Il considère que, « lorsqu’une chose est endommagée et que les dégâts entraînent son immobilisation ou son indisponibilité, […] encore faut-il […] que la victime rapporte la preuve que l’indisponibilité du bien lui a fait subir concrètement un dommage, cette indisponibilité ne constituant pas en soi un préjudice » et que la demanderesse « n’apporte aucune preuve […] quant à un trouble de jouissance » dès lors que, d’une part, elle « soutient elle-même que les élèves ont émigré dans l’ancien bâtiment et aucune preuve n’est déposée démontrant, le cas échéant, une diminution de la population scolaire », d’autre part, elle est « une association sans but lucratif qui a mis en place un établissement scolaire non destiné à une activité lucrative et dont les troubles éventuels n’ont pu être subis que par les élèves eux-mêmes ».
En excluant l’existence d’un dommage pour trouble de jouissance au motif que les troubles invoqués n’ont eu aucune autre conséquence pour la demanderesse que cette atteinte à la jouissance des biens, l’arrêt attaqué viole les dispositions légales précitées.
Le moyen, en cette branche, est fondé.
La cassation de la décision de l’arrêt de rejeter la demande de la demanderesse de réparation de son trouble de jouissance entraîne celle portant sur les frais de son conseil technique F., qui y est liée.
Et il n’y a lieu d’examiner ni la seconde branche du premier moyen ni le second moyen, qui ne sauraient entraîner une cassation plus étendue.
Par ces motifs,
La Cour
Casse l’arrêt attaqué en tant qu’il statue sur la demande de la demanderesse portant sur les troubles de jouissance et les frais de son conseil technique F. et qu’il statue sur les dépens ;
Ordonne que mention du présent arrêt sera faite en marge de l’arrêt partiellement cassé ;
Réserve les dépens pour qu’il soit statué sur ceux-ci par le juge du fond ;
Renvoie la cause, ainsi limitée, devant la cour d’appel de Liège.
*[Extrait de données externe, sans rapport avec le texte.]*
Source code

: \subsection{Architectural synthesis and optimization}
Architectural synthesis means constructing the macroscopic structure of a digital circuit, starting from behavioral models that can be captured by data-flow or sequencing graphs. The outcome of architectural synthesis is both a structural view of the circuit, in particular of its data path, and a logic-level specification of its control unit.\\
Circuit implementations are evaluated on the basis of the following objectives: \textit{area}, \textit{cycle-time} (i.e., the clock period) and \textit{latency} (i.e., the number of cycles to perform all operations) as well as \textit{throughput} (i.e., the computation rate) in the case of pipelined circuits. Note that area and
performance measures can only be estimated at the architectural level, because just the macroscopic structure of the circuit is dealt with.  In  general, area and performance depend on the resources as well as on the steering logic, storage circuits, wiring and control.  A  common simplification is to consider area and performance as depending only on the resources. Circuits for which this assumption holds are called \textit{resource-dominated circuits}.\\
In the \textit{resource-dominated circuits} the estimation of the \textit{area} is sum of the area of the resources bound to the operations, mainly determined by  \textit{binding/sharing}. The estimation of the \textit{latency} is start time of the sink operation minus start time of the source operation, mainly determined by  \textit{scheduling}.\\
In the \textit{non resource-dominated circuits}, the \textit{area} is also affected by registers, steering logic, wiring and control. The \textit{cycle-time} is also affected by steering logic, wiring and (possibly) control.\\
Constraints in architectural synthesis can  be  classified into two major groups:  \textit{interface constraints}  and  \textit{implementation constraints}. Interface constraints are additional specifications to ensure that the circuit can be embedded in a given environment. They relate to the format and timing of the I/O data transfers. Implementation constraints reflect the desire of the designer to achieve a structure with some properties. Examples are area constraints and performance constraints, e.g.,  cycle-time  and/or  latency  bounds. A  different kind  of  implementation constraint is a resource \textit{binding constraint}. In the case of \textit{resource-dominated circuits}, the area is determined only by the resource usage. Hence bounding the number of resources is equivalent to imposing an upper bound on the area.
Ainsi jugé par la Cour de cassation, première chambre, à Bruxelles, où siégeaient le président de section Mireille Delange, les conseillers Marie-Claire Ernotte, Ariane Jacquemin, Maxime Marchandise et Marielle Moris, et prononcé en audience publique du vingt-quatre juin deux mille vingt et un par le président de section Mireille Delange, en présence de l’avocat général Philippe de Koster, avec l’assistance du greffier Patricia De Wadripont.